TSMC, the world’s top contract chipmaker, said it was “expediting” auto-related products through its wafer fabs and reallocating wafer capacity and now expects to lift capital spending on the production and development of advanced chips to between $25-28bn (roughly R373,260,500,000 to R418,051,760,000) this year, as much as 60% higher than the amount it spent in 2020.

United Microelectronics Corp (UMC), another Taiwanese chipmaker, plans to spend $1.5bn (roughly R22,395,630,000) on new equipment this year, up 50% from $1bn (roughly R14,947,900,000) last year, it said.

South Korea’s SK Hynix, the world’s No 2 memory chip maker, said it was speeding up plans to relocate its 8-inch facilities to China to reduce costs. The company wants the relocation to happen soon rather than over a planned two-year period.

Renesas Electronics Corp is in talks to buy Anglo-German chip designer Dialog Semiconductor. The Japanese chipmaker looks to take advantage of the growing demand for automotive chips.

The shortages and surging demand has put pressure on prices. UMC expects overall chip prices to rise 4-6% this year due to supply constraints set to last for another few quarters, while Renesas has been negotiating for a 15% increase on auto chips and between 10% to 20% for other chips.

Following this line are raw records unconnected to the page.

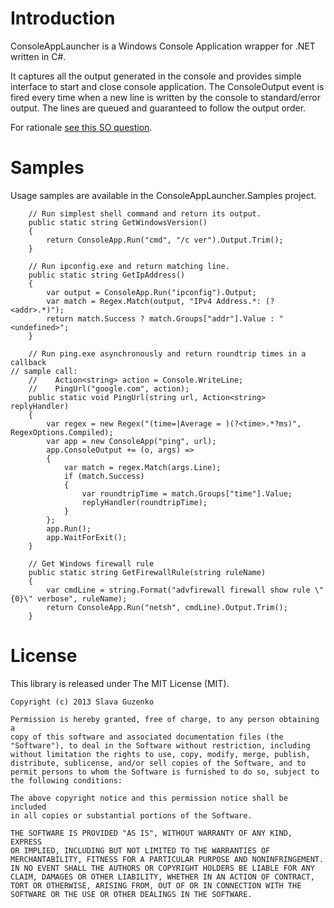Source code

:# Introduction

ConsoleAppLauncher is a Windows Console Application wrapper for .NET written in C#.

It captures all the output generated in the console and provides simple 
interface to start and close console application. The ConsoleOutput 
event is fired every time when a new line is written by the console to 
standard/error output. The lines are queued and guaranteed to follow the 
output order. 

For rationale [see this SO question](http://stackoverflow.com/questions/186822/capturing-console-output-from-a-net-application-c).

# Samples

Usage samples are available in the ConsoleAppLauncher.Samples project. 

        // Run simplest shell command and return its output.
        public static string GetWindowsVersion()
        {
            return ConsoleApp.Run("cmd", "/c ver").Output.Trim();
        }

        // Run ipconfig.exe and return matching line.
        public static string GetIpAddress()
        {
            var output = ConsoleApp.Run("ipconfig").Output;
            var match = Regex.Match(output, "IPv4 Address.*: (?<addr>.*)");
            return match.Success ? match.Groups["addr"].Value : "<undefined>";
        }

        // Run ping.exe asynchronously and return roundtrip times in a callback
	// sample call:
        //    Action<string> action = Console.WriteLine;
        //    PingUrl("google.com", action);         
        public static void PingUrl(string url, Action<string> replyHandler)
        {
            var regex = new Regex("(time=|Average = )(?<time>.*?ms)", RegexOptions.Compiled);
            var app = new ConsoleApp("ping", url);
            app.ConsoleOutput += (o, args) =>
            {
                var match = regex.Match(args.Line);
                if (match.Success)
                {
                    var roundtripTime = match.Groups["time"].Value;
                    replyHandler(roundtripTime);
                }
            };
            app.Run();
            app.WaitForExit();
        }

        // Get Windows firewall rule
        public static string GetFirewallRule(string ruleName)
        {
            var cmdLine = string.Format("advfirewall firewall show rule \"{0}\" verbose", ruleName);
            return ConsoleApp.Run("netsh", cmdLine).Output.Trim();
        }


# License

This library is released under The MIT License (MIT).

	Copyright (c) 2013 Slava Guzenko 

	Permission is hereby granted, free of charge, to any person obtaining a 
	copy of this software and associated documentation files (the 
	"Software"), to deal in the Software without restriction, including 
	without limitation the rights to use, copy, modify, merge, publish, 
	distribute, sublicense, and/or sell copies of the Software, and to 
	permit persons to whom the Software is furnished to do so, subject to 
	the following conditions: 

	The above copyright notice and this permission notice shall be included 
	in all copies or substantial portions of the Software. 

	THE SOFTWARE IS PROVIDED "AS IS", WITHOUT WARRANTY OF ANY KIND, EXPRESS 
	OR IMPLIED, INCLUDING BUT NOT LIMITED TO THE WARRANTIES OF 
	MERCHANTABILITY, FITNESS FOR A PARTICULAR PURPOSE AND NONINFRINGEMENT. 
	IN NO EVENT SHALL THE AUTHORS OR COPYRIGHT HOLDERS BE LIABLE FOR ANY 
	CLAIM, DAMAGES OR OTHER LIABILITY, WHETHER IN AN ACTION OF CONTRACT, 
	TORT OR OTHERWISE, ARISING FROM, OUT OF OR IN CONNECTION WITH THE 
	SOFTWARE OR THE USE OR OTHER DEALINGS IN THE SOFTWARE.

“We are working hard with semiconductor manufacturers, and the supply crunch should ease as capacity growth catches up this summer,” said Yasushi Matsui, the CFO at key Toyota Motor Corp part supplier Denso Corp.

Fang Leuh, the chairperson of Vanguard International Semiconductor Corp, whose biggest single shareholder is TSMC, said the demand frenzy “would not last forever”.

“Sooner or later it will overheat, there will be some come down or set back.”